In some cases applications wish to process small portions of large SGML, XML or RDF files. For example, the OpenDirectory project by Netscape has produced a 90MB RDF file representing the main index. The parser described here can process this document as a unit, but loading takes 85 seconds on a Pentium-II 450 and the resulting term requires about 70MB global stack. One option is to process the entire document and output it as a Prolog fact-base of RDF triplets, but in many cases this is undesirable. Another example is a large SGML file containing online documentation. The application normally wishes to provide only small portions at a time to the user.
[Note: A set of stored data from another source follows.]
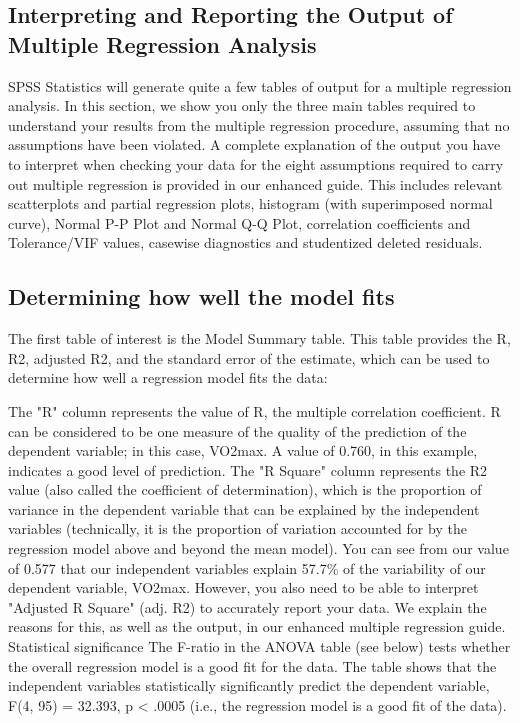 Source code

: \documentclass[]{article}
\begin{document}
		\subsection{Interpreting and Reporting the Output of Multiple Regression Analysis}
		SPSS Statistics will generate quite a few tables of output for a multiple regression analysis. In this section, we show you only the three main tables required to understand your results from the multiple regression procedure, assuming that no assumptions have been violated. A complete explanation of the output you have to interpret when checking your data for the eight assumptions required to carry out multiple regression is provided in our enhanced guide. This includes relevant scatterplots and partial regression plots, histogram (with superimposed normal curve), Normal P-P Plot and Normal Q-Q Plot, correlation coefficients and Tolerance/VIF values, casewise diagnostics and studentized deleted residuals.
		
		\subsection{Determining how well the model fits}
		The first table of interest is the Model Summary table. This table provides the R, R2, adjusted R2, and the standard error of the estimate, which can be used to determine how well a regression model fits the data:
		
		
		The "R" column represents the value of R, the multiple correlation coefficient. R can be considered to be one measure of the quality of the prediction of the dependent variable; in this case, VO2max. A value of 0.760, in this example, indicates a good level of prediction. The "R Square" column represents the R2 value (also called the coefficient of determination), which is the proportion of variance in the dependent variable that can be explained by the independent variables (technically, it is the proportion of variation accounted for by the regression model above and beyond the mean model). You can see from our value of 0.577 that our independent variables explain 57.7\% of the variability of our dependent variable, VO2max. However, you also need to be able to interpret "Adjusted R Square" (adj. R2) to accurately report your data. We explain the reasons for this, as well as the output, in our enhanced multiple regression guide.
		Statistical significance
		The F-ratio in the ANOVA table (see below) tests whether the overall regression model is a good fit for the data. The table shows that the independent variables statistically significantly predict the dependent variable, F(4, 95) = 32.393, p < .0005 (i.e., the regression model is a good fit of the data).
		
\end{document}
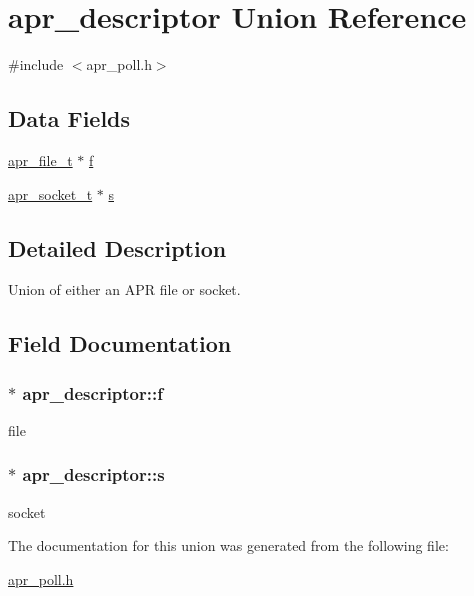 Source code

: \hypertarget{unionapr__descriptor}{}\section{apr\+\_\+descriptor Union Reference}
\label{unionapr__descriptor}


{\ttfamily \#include $<$apr\+\_\+poll.\+h$>$}

\subsection*{Data Fields}
\begin{DoxyCompactItemize}
\item 
\hyperlink{group__apr__file__io_gaa46e4763ac375ea3c7a43ba6f6099e22}{apr\+\_\+file\+\_\+t} $\ast$ \hyperlink{unionapr__descriptor_a69d605f2bb33b05ceedb3d95b744ca7e}{f}
\item 
\hyperlink{group__apr__network__io_ga49262b223e7434746e1f1737659aa2c3}{apr\+\_\+socket\+\_\+t} $\ast$ \hyperlink{unionapr__descriptor_a39a15be8be084afadfa173810b346f6c}{s}
\end{DoxyCompactItemize}


\subsection{Detailed Description}
Union of either an A\+PR file or socket. 

\subsection{Field Documentation}
\subsubsection[{\texorpdfstring{f}{f}}]{$\ast$ apr\+\_\+descriptor\+::f}\hypertarget{unionapr__descriptor_a69d605f2bb33b05ceedb3d95b744ca7e}{}\label{unionapr__descriptor_a69d605f2bb33b05ceedb3d95b744ca7e}
file 
\subsubsection[{\texorpdfstring{s}{s}}]{$\ast$ apr\+\_\+descriptor\+::s}\hypertarget{unionapr__descriptor_a39a15be8be084afadfa173810b346f6c}{}\label{unionapr__descriptor_a39a15be8be084afadfa173810b346f6c}
socket 

The documentation for this union was generated from the following file\+:\begin{DoxyCompactItemize}
\item 
\hyperlink{apr__poll_8h}{apr\+\_\+poll.\+h}\end{DoxyCompactItemize}
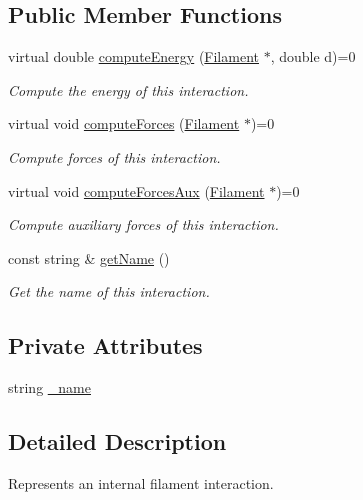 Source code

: \subsection*{Public Member Functions}
\begin{DoxyCompactItemize}
\item 
virtual double \hyperlink{classFilamentInteractions_ac67b5179bc0e843307edc1eb3d84722c}{compute\+Energy} (\hyperlink{classFilament}{Filament} $\ast$, double d)=0
\begin{DoxyCompactList}\small\item\em Compute the energy of this interaction. \end{DoxyCompactList}\item 
virtual void \hyperlink{classFilamentInteractions_aa6747042a647d8d9d53cb437afc06f8b}{compute\+Forces} (\hyperlink{classFilament}{Filament} $\ast$)=0
\begin{DoxyCompactList}\small\item\em Compute forces of this interaction. \end{DoxyCompactList}\item 
virtual void \hyperlink{classFilamentInteractions_a77233ea2da56eaffe0bdea79c310d818}{compute\+Forces\+Aux} (\hyperlink{classFilament}{Filament} $\ast$)=0
\begin{DoxyCompactList}\small\item\em Compute auxiliary forces of this interaction. \end{DoxyCompactList}\item 
const string \& \hyperlink{classFilamentInteractions_af3c391f24ffbb7088de189cdb209d650}{get\+Name} ()
\begin{DoxyCompactList}\small\item\em Get the name of this interaction. \end{DoxyCompactList}\end{DoxyCompactItemize}
\subsection*{Private Attributes}
\begin{DoxyCompactItemize}
\item 
string \hyperlink{classFilamentInteractions_a5b2e160dc98547ff6613a989100083b5}{\+\_\+name}
\end{DoxyCompactItemize}


\subsection{Detailed Description}
Represents an internal filament interaction. 

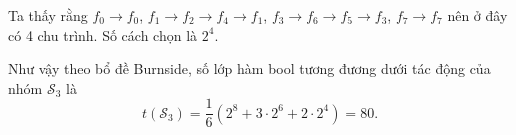 Ta thấy rằng $f_0 \to f_0$, $f_1 \to f_2 \to f_4 \to f_1$, $f_3 \to f_6 \to f_5 \to f_3$, $f_7 \to f_7$ nên ở đây có 4 chu trình. Số cách chọn là $2^4$.

Như vậy theo bổ đề Burnside, số lớp hàm bool tương đương dưới tác động của nhóm $\mathcal{S}_3$ là \[ t (\mathcal{S}_3) = \dfrac{1}{6}(2^8 + 3 \cdot 2^6 + 2 \cdot 2^4) = 80. \]
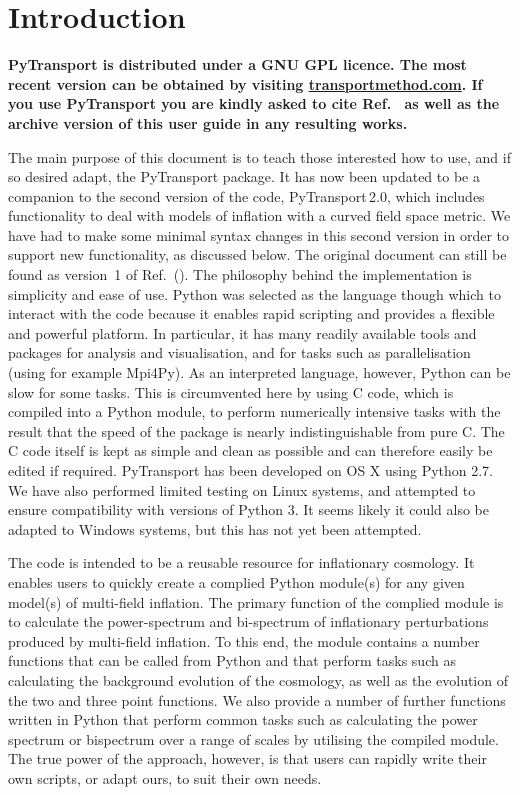 \documentclass[10pt,
amsmath,amssymb,
aps,prd,nofootinbib,eqsecnum,a4paper]{revtex4}
\newcommand{\CC}{C\nolinebreak\hspace{-.05em}\raisebox{.4ex}{\tiny\bf +}\nolinebreak\hspace{-.10em}\raisebox{.4ex}{\tiny\bf +}}
\def\CC{{C\nolinebreak[4]\hspace{-.05em}\raisebox{.4ex}{\tiny\bf ++}}}
\def\S{ }
\begin{document}
\section{Introduction}

\begin{framed}
{\bf \noindent PyTransport is distributed under a GNU GPL licence. The most recent version can be obtained by visiting \href{https://transportmethod.com}{transportmethod.com}. If you use PyTransport you are kindly asked to cite Ref.~\cite{xxx}  as well as the archive version of this user guide in any resulting works. }
\end{framed}

The main purpose of this document is to teach those interested how to use, and if so desired adapt, 
the PyTransport package. It has now been updated  to 
be a companion to the second version of the code, 
PyTransport\,2.0, which includes functionality to deal with models of inflation with a curved 
field space metric. We have had to make some minimal syntax changes in this second version 
in order to support new functionality, as discussed below. The original document 
can still be found as version~1 of Ref.~(\cite{Mulryne:2016mzv}).
The philosophy behind the implementation is simplicity and ease of use. 
Python was selected as the 
language though which to interact with the code because it enables rapid scripting and provides a flexible 
and powerful platform. 
In particular, it has many readily available tools and packages for analysis and visualisation, and for tasks such as parallelisation  (using for example Mpi4Py).  
As an interpreted language, however, Python can be slow for some tasks. This is circumvented here by 
using \CC \S  code, 
which is compiled into a Python module, to perform numerically intensive tasks with the result that the speed 
of the package is nearly indistinguishable from pure \CC. The \CC \S  code itself is kept as simple and 
clean as possible and can therefore easily be edited if required. PyTransport has been developed on 
OS X 
using Python 2.7. We have also performed limited testing on Linux systems, and 
attempted to ensure compatibility with versions of Python 3. 
It seems likely it could also be adapted to Windows systems, but this has not yet been attempted.

The code is intended to be a reusable resource for inflationary cosmology. It enables users to quickly create a 
complied Python module(s) for any given model(s) of multi-field inflation. 
The primary function of the complied module is to calculate the power-spectrum and bi-spectrum of inflationary 
perturbations produced by multi-field inflation. To this end,
the module contains a number 
functions that can be called from Python and that perform tasks such as calculating the background evolution 
of the cosmology, as well as the evolution of the two and three point functions. We also provide a number of further functions written in 
Python that perform common tasks such as calculating the power spectrum or bispectrum over a range of scales by utilising the 
compiled module.
The true power of the approach, however, is that users can rapidly write their own scripts, or adapt ours, to suit their own needs. 
\end{document}
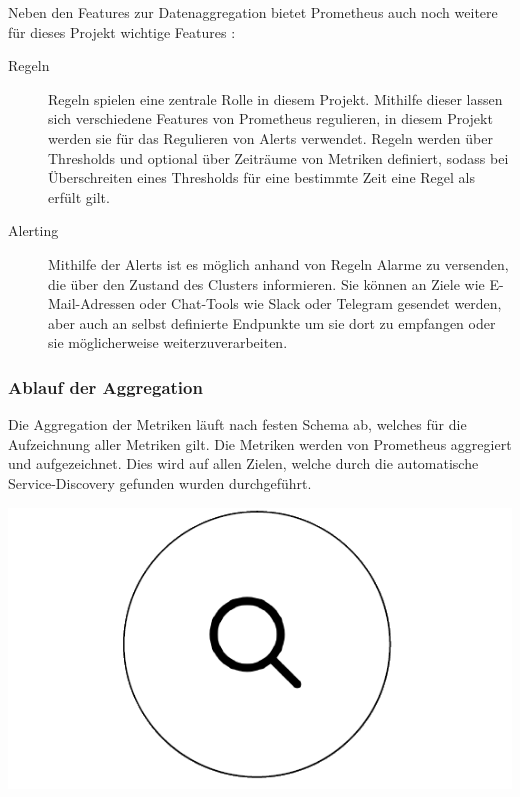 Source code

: \documentclass[a4paper,10pt]{scrartcl}
\begin{document}
Neben den Features zur Datenaggregation bietet Prometheus auch noch weitere für dieses Projekt wichtige Features :
\begin{description}
\item[Regeln]
Regeln spielen eine zentrale Rolle in diesem Projekt. Mithilfe dieser lassen sich verschiedene Features von Prometheus regulieren, in diesem Projekt werden sie für das Regulieren von Alerts verwendet.
Regeln werden über Thresholds und optional über Zeiträume von Metriken definiert, sodass bei Überschreiten eines Thresholds für eine bestimmte Zeit eine Regel als erfült gilt.
\item[Alerting]
Mithilfe der Alerts ist es möglich anhand von Regeln Alarme zu versenden, die über den Zustand des Clusters informieren. Sie können an Ziele wie E-Mail-Adressen oder Chat-Tools wie Slack oder Telegram gesendet werden, aber auch  an selbst definierte Endpunkte um sie dort zu empfangen oder sie möglicherweise weiterzuverarbeiten.

\end{description}

\subsubsection{Ablauf der Aggregation}

Die Aggregation der Metriken läuft nach festen Schema ab, welches für die Aufzeichnung aller Metriken gilt.
Die Metriken werden von Prometheus aggregiert und aufgezeichnet. Dies wird auf allen Zielen, welche durch die automatische Service-Discovery gefunden wurden durchgeführt.\\
\begin{minipage}{\linewidth}
  \includegraphics[scale=.3]{img/Datenaggregation/LupeNew.png} 
\end{minipage} 
\end{document}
Loading the entire document into memory is then undesirable.
Using the parse(element) option, we open a file, seek
(using seek/4) to
the position of the element and read the desired element.
The index can be built using the call-back interface of
sgml_parse/2.
For example, the following code makes an index of the structure.rdf
file of the OpenDirectory project:
:- dynamic
location/3. % Id, File, Offset
rdf_index(File) :-
retractall(location(_,_)),
open(File, read, In, [type(binary)]),
new_sgml_parser(Parser, []),
set_sgml_parser(Parser, file(File)),
set_sgml_parser(Parser, dialect(xml)),
sgml_parse(Parser,
[ source(In),
call(begin, index_on_begin)
]),
close(In).
index_on_begin(_Element, Attributes, Parser) :-
memberchk('r:id'=Id, Attributes),
get_sgml_parser(Parser, charpos(Offset)),
get_sgml_parser(Parser, file(File)),
assert(location(Id, File, Offset)).
The following code extracts the RDF element with required id:
rdf_element(Id, Term) :-
location(Id, File, Offset),
load_structure(File, Term,
[ dialect(xml),
offset(Offset),
parse(element)
]).